== SOURCE MATERIAL ==

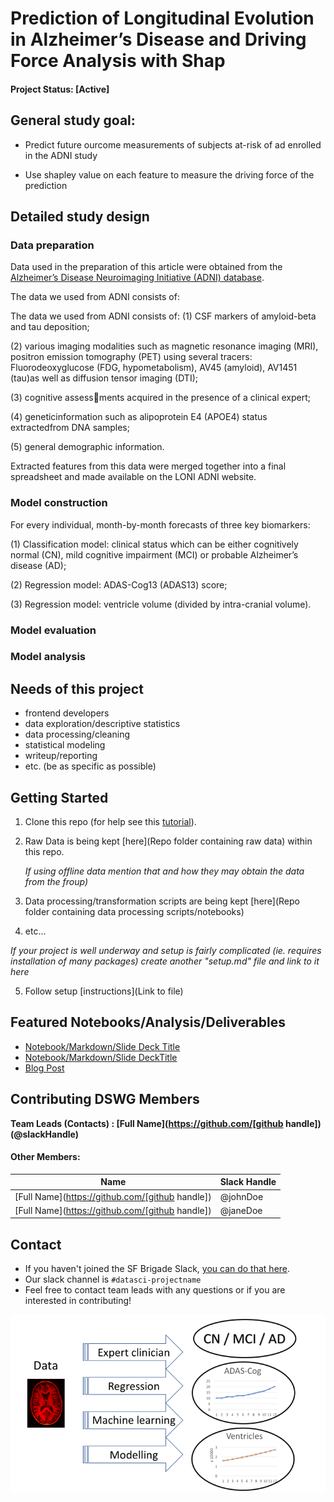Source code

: # Prediction of Longitudinal Evolution in Alzheimer’s Disease and Driving Force Analysis with Shap

####  Project Status: [Active]

## General study goal:

+ Predict future ourcome measurements of subjects at-risk of ad enrolled in the ADNI study 

+ Use shapley value on each feature to measure the driving force of the prediction





## Detailed study design











### Data preparation
Data used in the preparation of this article were obtained from the [Alzheimer’s Disease Neuroimaging Initiative (ADNI) database](adni.loni.usc.edu).

The data we used from ADNI consists of: 

The data we used from ADNI consists of: (1) CSF markers of amyloid-beta and tau deposition; 

(2) various imaging modalities such as magnetic resonance imaging (MRI), positron emission tomography (PET) using several tracers: Fluorodeoxyglucose (FDG, hypometabolism), AV45 (amyloid), AV1451 (tau)as well as diffusion tensor imaging (DTI); 

(3) cognitive assessments acquired in the presence of a clinical expert; 

(4) geneticinformation such as alipoprotein E4 (APOE4) status extractedfrom DNA samples; 

(5) general demographic information.

Extracted features from this data were merged together into a final spreadsheet and made available on the LONI ADNI website.


### Model construction


For every individual, month-by-month forecasts of three key biomarkers: 

(1) Classification model: clinical status which can be either cognitively normal (CN), mild cognitive impairment (MCI) or probable Alzheimer’s disease (AD); 

(2) Regression model: ADAS-Cog13 (ADAS13) score; 

(3) Regression model: ventricle volume (divided by intra-cranial volume). 

### Model evaluation


### Model analysis










## Needs of this project

- frontend developers
- data exploration/descriptive statistics
- data processing/cleaning
- statistical modeling
- writeup/reporting
- etc. (be as specific as possible)

## Getting Started

1. Clone this repo (for help see this [tutorial](https://help.github.com/articles/cloning-a-repository/)).
2. Raw Data is being kept [here](Repo folder containing raw data) within this repo.

    *If using offline data mention that and how they may obtain the data from the froup)*
    
3. Data processing/transformation scripts are being kept [here](Repo folder containing data processing scripts/notebooks)
4. etc...

*If your project is well underway and setup is fairly complicated (ie. requires installation of many packages) create another "setup.md" file and link to it here*  

5. Follow setup [instructions](Link to file)

## Featured Notebooks/Analysis/Deliverables
* [Notebook/Markdown/Slide Deck Title](link)
* [Notebook/Markdown/Slide DeckTitle](link)
* [Blog Post](link)


## Contributing DSWG Members

**Team Leads (Contacts) : [Full Name](https://github.com/[github handle])(@slackHandle)**

#### Other Members:

|Name     |  Slack Handle   | 
|---------|-----------------|
|[Full Name](https://github.com/[github handle])| @johnDoe        |
|[Full Name](https://github.com/[github handle]) |     @janeDoe    |

## Contact
* If you haven't joined the SF Brigade Slack, [you can do that here](http://c4sf.me/slack).  
* Our slack channel is `#datasci-projectname`
* Feel free to contact team leads with any questions or if you are interested in contributing!































![overview](Figure/tadpole_overview.png)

===

*EXERCISE AIM*. A line belongs in the answer if it contains the word "setup"; copy every such line from the data above.

*RESULT FOR THIS TASK*.
*If your project is well underway and setup is fairly complicated (ie. requires installation of many packages) create another "setup.md" file and link to it here*  
5. Follow setup [instructions](Link to file)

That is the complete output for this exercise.